RECORDS SHOWN>
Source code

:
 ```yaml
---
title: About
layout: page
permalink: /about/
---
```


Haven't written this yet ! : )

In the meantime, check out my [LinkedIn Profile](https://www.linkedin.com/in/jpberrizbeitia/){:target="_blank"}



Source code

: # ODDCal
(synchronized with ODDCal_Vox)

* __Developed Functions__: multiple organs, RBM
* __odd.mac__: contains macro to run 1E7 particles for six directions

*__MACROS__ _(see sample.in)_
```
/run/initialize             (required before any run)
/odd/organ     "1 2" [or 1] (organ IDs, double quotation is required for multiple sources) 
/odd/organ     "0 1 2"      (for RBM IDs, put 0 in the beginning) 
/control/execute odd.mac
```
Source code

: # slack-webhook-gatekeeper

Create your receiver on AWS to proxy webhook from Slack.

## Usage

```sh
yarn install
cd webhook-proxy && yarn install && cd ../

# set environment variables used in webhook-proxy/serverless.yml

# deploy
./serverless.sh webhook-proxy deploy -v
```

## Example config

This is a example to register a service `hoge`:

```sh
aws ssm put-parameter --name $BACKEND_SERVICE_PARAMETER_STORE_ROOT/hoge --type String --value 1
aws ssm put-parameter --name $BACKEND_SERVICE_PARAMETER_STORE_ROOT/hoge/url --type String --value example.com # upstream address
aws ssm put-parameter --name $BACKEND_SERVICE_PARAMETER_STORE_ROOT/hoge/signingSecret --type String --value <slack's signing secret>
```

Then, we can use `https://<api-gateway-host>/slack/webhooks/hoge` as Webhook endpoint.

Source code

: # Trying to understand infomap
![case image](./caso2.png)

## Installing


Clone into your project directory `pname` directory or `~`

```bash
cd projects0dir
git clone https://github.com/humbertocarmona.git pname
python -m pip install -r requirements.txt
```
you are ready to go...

INSTRUCTIONS TO FOLLOW>
Write out every entry again, exactly as it appears.

ANSWER TO THE EXERCISE>
Source code

:
 ```yaml
---
title: About
layout: page
permalink: /about/
---
```


Haven't written this yet ! : )

In the meantime, check out my [LinkedIn Profile](https://www.linkedin.com/in/jpberrizbeitia/){:target="_blank"}



Source code

: # ODDCal
(synchronized with ODDCal_Vox)

* __Developed Functions__: multiple organs, RBM
* __odd.mac__: contains macro to run 1E7 particles for six directions

*__MACROS__ _(see sample.in)_
```
/run/initialize             (required before any run)
/odd/organ     "1 2" [or 1] (organ IDs, double quotation is required for multiple sources) 
/odd/organ     "0 1 2"      (for RBM IDs, put 0 in the beginning) 
/control/execute odd.mac
```
Source code

: # slack-webhook-gatekeeper

Create your receiver on AWS to proxy webhook from Slack.

## Usage

```sh
yarn install
cd webhook-proxy && yarn install && cd ../

# set environment variables used in webhook-proxy/serverless.yml

# deploy
./serverless.sh webhook-proxy deploy -v
```

## Example config

This is a example to register a service `hoge`:

```sh
aws ssm put-parameter --name $BACKEND_SERVICE_PARAMETER_STORE_ROOT/hoge --type String --value 1
aws ssm put-parameter --name $BACKEND_SERVICE_PARAMETER_STORE_ROOT/hoge/url --type String --value example.com # upstream address
aws ssm put-parameter --name $BACKEND_SERVICE_PARAMETER_STORE_ROOT/hoge/signingSecret --type String --value <slack's signing secret>
```

Then, we can use `https://<api-gateway-host>/slack/webhooks/hoge` as Webhook endpoint.

Source code

: # Trying to understand infomap
![case image](./caso2.png)

## Installing


Clone into your project directory `pname` directory or `~`

```bash
cd projects0dir
git clone https://github.com/humbertocarmona.git pname
python -m pip install -r requirements.txt
```
you are ready to go...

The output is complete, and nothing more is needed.